▶ [Available records]:
----
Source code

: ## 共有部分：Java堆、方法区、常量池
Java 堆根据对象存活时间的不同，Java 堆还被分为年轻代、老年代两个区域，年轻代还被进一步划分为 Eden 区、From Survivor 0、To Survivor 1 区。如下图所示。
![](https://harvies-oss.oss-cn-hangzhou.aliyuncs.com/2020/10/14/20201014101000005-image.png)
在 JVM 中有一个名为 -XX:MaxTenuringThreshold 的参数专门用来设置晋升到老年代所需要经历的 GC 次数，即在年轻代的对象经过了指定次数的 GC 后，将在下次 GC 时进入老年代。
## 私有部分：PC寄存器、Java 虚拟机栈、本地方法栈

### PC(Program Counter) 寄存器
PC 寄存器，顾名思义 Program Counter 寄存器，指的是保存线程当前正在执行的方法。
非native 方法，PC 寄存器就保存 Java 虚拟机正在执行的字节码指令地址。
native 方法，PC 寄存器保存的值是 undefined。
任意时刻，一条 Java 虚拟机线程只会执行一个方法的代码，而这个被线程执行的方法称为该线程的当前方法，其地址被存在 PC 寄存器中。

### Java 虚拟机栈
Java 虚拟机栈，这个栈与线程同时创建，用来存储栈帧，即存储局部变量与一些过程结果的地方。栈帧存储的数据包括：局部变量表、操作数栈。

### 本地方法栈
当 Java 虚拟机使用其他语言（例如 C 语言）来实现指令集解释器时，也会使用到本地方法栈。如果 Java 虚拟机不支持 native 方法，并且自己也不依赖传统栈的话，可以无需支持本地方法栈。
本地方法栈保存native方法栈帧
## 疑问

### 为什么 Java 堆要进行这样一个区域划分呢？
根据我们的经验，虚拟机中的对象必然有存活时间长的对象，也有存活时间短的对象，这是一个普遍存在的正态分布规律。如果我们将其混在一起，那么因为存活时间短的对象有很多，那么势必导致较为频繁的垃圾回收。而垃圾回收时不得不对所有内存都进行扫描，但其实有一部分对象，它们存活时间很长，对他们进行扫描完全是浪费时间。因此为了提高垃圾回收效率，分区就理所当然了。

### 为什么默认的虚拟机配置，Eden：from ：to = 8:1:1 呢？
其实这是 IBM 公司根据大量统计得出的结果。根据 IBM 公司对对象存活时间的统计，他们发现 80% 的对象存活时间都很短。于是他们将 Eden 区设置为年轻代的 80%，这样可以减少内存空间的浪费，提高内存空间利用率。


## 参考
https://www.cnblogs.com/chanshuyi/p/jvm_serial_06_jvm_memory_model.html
----
▶ [What you have to do]:
Wherever the string "虚拟机栈" occurs in the records above, copy that line.

▶ [Exercise output]:
## 私有部分：PC寄存器、Java 虚拟机栈、本地方法栈
### Java 虚拟机栈
Java 虚拟机栈，这个栈与线程同时创建，用来存储栈帧，即存储局部变量与一些过程结果的地方。栈帧存储的数据包括：局部变量表、操作数栈。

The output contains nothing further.